Sex ed always allowed parents to opt out and let the religious kids wait in the hall and pray for everyone’s souls. And before 2023, Florida school boards used to be able to approve their own sex ed curriculums. But then the Florida legislature changed the law to require the state to approve school districts’ lesson plans instead, in addition to 2022’s law SB 1834, AKA “Don’t Say Gay,” which prohibits “classroom discussion about sexual orientation or gender identity in primary grade levels.”
Last school year, the state simply didn’t respond to the schools’ proposed lesson plans, leaving them in a bind about which law they wanted to break: the one saying they’re required to teach reproductive health in high school, or the new one saying that they couldn’t without the approval that the state refused to give them.
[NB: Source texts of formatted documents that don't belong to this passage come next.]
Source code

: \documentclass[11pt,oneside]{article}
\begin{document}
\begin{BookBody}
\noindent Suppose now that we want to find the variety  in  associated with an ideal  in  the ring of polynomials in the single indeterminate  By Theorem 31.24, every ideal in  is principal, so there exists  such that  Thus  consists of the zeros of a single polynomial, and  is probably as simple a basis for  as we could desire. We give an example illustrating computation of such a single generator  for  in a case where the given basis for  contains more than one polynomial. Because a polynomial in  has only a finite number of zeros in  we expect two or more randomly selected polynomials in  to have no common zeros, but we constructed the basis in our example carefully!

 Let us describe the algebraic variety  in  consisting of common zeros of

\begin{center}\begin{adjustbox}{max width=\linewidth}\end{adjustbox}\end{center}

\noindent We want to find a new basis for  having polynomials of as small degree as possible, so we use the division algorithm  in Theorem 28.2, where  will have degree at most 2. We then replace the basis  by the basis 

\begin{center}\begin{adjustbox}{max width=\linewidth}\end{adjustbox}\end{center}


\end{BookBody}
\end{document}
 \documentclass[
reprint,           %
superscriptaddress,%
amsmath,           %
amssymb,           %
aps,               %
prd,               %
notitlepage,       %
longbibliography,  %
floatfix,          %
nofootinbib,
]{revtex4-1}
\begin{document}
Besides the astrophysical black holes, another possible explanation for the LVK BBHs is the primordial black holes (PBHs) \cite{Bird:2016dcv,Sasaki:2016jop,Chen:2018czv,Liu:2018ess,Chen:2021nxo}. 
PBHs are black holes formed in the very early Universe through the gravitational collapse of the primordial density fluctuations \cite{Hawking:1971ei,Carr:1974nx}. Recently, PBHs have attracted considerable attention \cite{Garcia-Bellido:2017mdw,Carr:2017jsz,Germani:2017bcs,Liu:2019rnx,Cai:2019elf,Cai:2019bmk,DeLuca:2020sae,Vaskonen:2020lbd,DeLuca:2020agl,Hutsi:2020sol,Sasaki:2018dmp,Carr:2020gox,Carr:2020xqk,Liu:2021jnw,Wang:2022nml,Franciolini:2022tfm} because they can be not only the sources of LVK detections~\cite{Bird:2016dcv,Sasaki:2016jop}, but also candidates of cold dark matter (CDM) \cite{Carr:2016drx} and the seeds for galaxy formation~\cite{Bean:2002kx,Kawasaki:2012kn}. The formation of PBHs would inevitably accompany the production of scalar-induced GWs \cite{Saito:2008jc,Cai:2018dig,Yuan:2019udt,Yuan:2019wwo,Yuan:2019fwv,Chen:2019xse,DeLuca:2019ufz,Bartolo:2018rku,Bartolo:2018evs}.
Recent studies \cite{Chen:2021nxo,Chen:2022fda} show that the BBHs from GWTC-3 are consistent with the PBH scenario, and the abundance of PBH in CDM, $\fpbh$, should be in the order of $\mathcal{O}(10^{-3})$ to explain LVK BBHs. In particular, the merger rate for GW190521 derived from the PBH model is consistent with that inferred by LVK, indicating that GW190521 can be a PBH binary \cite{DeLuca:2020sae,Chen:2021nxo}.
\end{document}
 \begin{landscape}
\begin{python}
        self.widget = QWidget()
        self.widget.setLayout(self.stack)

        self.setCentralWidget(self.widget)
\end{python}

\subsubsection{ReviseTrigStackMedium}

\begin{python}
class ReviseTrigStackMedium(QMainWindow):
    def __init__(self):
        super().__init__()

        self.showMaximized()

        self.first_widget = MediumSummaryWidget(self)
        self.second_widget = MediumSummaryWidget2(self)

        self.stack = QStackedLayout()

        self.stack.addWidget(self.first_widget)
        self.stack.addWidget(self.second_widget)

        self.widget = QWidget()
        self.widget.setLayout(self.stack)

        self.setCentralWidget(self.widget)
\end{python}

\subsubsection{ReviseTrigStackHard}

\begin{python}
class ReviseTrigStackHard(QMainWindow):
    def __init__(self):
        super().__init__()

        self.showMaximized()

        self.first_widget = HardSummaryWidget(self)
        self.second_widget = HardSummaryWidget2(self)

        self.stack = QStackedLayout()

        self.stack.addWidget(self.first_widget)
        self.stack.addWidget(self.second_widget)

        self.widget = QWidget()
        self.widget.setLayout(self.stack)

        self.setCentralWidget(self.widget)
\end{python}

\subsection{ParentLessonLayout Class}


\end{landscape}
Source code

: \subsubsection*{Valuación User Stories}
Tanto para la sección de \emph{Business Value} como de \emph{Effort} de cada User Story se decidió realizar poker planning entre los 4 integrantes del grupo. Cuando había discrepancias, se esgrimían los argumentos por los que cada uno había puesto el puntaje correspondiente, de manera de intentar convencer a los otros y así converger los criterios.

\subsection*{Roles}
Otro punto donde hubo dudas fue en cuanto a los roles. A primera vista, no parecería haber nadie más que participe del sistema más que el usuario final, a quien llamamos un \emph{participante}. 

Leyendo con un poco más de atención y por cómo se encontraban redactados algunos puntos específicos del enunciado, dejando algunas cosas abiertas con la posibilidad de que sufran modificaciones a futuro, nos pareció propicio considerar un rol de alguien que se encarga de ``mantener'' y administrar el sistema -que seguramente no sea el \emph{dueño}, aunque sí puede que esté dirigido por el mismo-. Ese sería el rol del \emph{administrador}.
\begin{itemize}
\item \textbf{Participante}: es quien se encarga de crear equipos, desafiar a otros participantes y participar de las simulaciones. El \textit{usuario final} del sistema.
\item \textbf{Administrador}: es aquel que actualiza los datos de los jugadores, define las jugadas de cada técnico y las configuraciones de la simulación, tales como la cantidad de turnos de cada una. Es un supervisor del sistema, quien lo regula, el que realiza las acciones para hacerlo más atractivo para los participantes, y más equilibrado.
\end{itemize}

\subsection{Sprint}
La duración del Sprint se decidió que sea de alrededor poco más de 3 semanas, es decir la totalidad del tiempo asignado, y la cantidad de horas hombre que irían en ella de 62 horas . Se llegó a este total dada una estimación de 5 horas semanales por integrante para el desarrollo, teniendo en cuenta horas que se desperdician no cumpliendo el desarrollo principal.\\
Broward, Collier and Seminole counties opted to teach their curriculums anyway, and Orange County skipped teaching sex ed altogether.
Now for the 2024-25 year, the state has reportedly told school districts:
They may not show students pictures depicting external human reproductive anatomy;
They can’t discuss topics such as sexual consent and domestic violence;
That “contraceptives are not part of any health or science standard”;
They may not discuss different types of sex (i.e., anal, oral, and vaginal);
To remove the words “abuse,” “consent,” “domestic violence,” “fluids,” “gender identity” and any LGBTQ information.
Like, holy shit.
And we say reportedly, because the little chickenshits at the state apparently refuse to put any of this into writing, and will only provide “verbal feedback” on lesson plans. Probably because they know their Project 2025-inspired plan will be as unpopular as gonorrhea.
Or their book bans, or their Moms For Liberty school board candidates, who got their asses kicked all over the state last primary.
Previously!
So now districts have been left on their own to figure out on their own how to teach about periods or sexually transmitted infections without mentioning fluids. Or how to talk about sexual abuse, when you can’t talk about sex, consent, or abuse. Pantomime? And what are they supposed to teach for a week? Just repeated chanting of the word “abstinence,” we guess? Playing videos of Mark Robinson screaming at women to keep their skirts down?
Florida already has one of the highest rates of sexually transmitted infections in the country, and had the second-highest infant mortality rate (behind Texas), even before their draconian six-week abortion ban took effect in May. The state has a shortage of doctors, making a six-week ban effectively a total ban.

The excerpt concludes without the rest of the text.